Aporia & ClearML Launch New Full-Stack MLOps Platform Partnership
Alon Gubkin Alon Gubkin
6 min read Nov 03, 2022

Building an ML platform is nothing like putting together Ikea furniture; obviously, Ikea is way more difficult. However, they both, similarly, include many different parts that help create value when put together. As every organization sets out on a unique path to building its own machine learning platform, taking on the project of building a machine learning infrastructure is a huge one that can end up costing a lot of time and resources. Additionally, maneuvering through the convoluted space of MLOps and open-source tools can be quite tricky and confusing. By combining the powers of ClearML and Aporia, data science and ML teams around the world, for the first time, can enjoy access to a true full-stack, end-to-end solution out-of-the-box.

In this piece, we’ll cover how organizations can perfect their ML pipeline by leveraging ClearML to build, train, and serve their models, and Aporia to monitor, explain, and improve those models once they hit a production environment. 


Data scientists are the ones rigorously working to turn a business stakeholder’s “want” into an actual application that drives value – from rapid prototyping to full-blown production models. Seems simple, right? Quite the contrary. Numerous hours of labor and research go into bringing these models to life, and in order to build a unique model that answers a unique KPI, data science teams go through multiple stages until the model can be declared a success. 

Let’s say you want to build a regression model to successfully forecast consumer product demand for an upcoming holiday. Easy – you start with data experimenting and tracking, next organizing and orchestrating, and so on until your model is ready for production. With so many different parts and tools, it’s easy to find yourself investing too much time into learning how to use these different tools. But, does each stage require a new tool? Probably not! You wouldn’t have each separate car part detailed at a different shop, right? What data science teams really desire is a one-stop-shop, end-to-end solution that supports their journey from training to production throughout the entire ML value chain. 

Read below to see how ClearML and Aporia can help you declutter the number of outdated tools and frameworks you use, and how to employ a reliable and true end-to-end solution to achieve your ML goals. 

What is ClearML? 

Software development teams have already embraced the CI/CD automation approach, realizing its inherent acceleration of the R&D process. In order to bring the same scale and acceleration into ML development/production, companies need to go through a similar process, only with more complex multi-faceted challenges of end-to-end ML automation. That’s where ClearML comes in.

ClearML is an open-source MLOps platform that automates and simplifies developing and managing machine learning solutions for thousands of data science teams all over the world. It is designed as a frictionless, end-to-end MLOps suite allowing customers to focus on developing their ML code and pipelines, while also ensuring their work is automated, reproducible, and scalable.

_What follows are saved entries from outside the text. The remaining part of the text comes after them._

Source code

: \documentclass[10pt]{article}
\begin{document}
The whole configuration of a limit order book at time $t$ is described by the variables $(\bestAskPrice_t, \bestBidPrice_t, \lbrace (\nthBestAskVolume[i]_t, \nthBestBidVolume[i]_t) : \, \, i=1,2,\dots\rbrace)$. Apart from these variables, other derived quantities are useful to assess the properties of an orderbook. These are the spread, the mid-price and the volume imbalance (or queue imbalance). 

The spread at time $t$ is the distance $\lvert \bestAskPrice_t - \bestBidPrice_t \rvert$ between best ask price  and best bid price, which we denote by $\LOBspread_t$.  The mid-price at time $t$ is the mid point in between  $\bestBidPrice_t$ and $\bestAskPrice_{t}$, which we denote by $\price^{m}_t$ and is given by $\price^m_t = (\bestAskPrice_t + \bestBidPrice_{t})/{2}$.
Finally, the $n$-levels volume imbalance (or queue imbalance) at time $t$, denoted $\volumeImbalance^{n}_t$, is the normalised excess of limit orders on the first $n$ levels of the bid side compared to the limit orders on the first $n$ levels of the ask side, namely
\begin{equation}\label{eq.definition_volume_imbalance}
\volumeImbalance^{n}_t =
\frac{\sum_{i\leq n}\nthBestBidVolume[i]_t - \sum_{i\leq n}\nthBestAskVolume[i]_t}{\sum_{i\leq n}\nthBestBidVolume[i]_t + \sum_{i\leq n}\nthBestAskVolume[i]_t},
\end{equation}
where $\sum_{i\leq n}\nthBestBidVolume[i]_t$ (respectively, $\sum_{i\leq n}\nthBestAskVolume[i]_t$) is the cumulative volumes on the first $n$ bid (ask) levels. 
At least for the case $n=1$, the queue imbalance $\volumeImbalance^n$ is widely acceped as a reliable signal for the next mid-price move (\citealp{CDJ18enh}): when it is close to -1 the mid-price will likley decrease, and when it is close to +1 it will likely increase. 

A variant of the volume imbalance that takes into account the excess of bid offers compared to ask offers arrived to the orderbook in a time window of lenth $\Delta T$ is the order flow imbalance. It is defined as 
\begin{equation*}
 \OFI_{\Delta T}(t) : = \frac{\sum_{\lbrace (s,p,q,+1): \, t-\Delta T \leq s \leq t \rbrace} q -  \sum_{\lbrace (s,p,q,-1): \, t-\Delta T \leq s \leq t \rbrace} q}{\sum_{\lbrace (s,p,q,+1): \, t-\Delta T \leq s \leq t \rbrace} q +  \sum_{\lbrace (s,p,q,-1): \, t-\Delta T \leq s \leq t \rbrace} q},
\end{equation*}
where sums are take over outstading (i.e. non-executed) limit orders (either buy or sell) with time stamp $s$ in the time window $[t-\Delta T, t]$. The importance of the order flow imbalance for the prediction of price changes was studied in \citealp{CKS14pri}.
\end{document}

With ClearML, companies can easily develop, orchestrate, and automate ML workflows at scale. The company’s unified platform offers the following features:

  • Experiment – enabling customers to track and automate everything. With ClearML, they can log, share, and version all experiments and instantly orchestrate pipelines.
  • Orchestrate – offering orchestration to DevOps and automation to Data Scientists, giving them autonomy and control. 
  • DataOps – providing data store automation and automating data collection into searchable, accessible, and ML-ready data repositories. The company also offers Hyper-Datasets so customers can build data-centric AI workflows and optimize their unstructured data using queryable datasets.
  • Deploy – CI/CD for model deployment, unifying model repository, custom pipelines, and model serving.

What is Aporia?

Once a model is deployed into production, the data science and ML teams’ job is far from over. This is where Aporia enters the flow. Aporia is a full-stack, customizable ML observability solution that empowers data science and ML teams to trust their AI, enabling them to monitor, explain, investigate, and improve their production models in minutes. 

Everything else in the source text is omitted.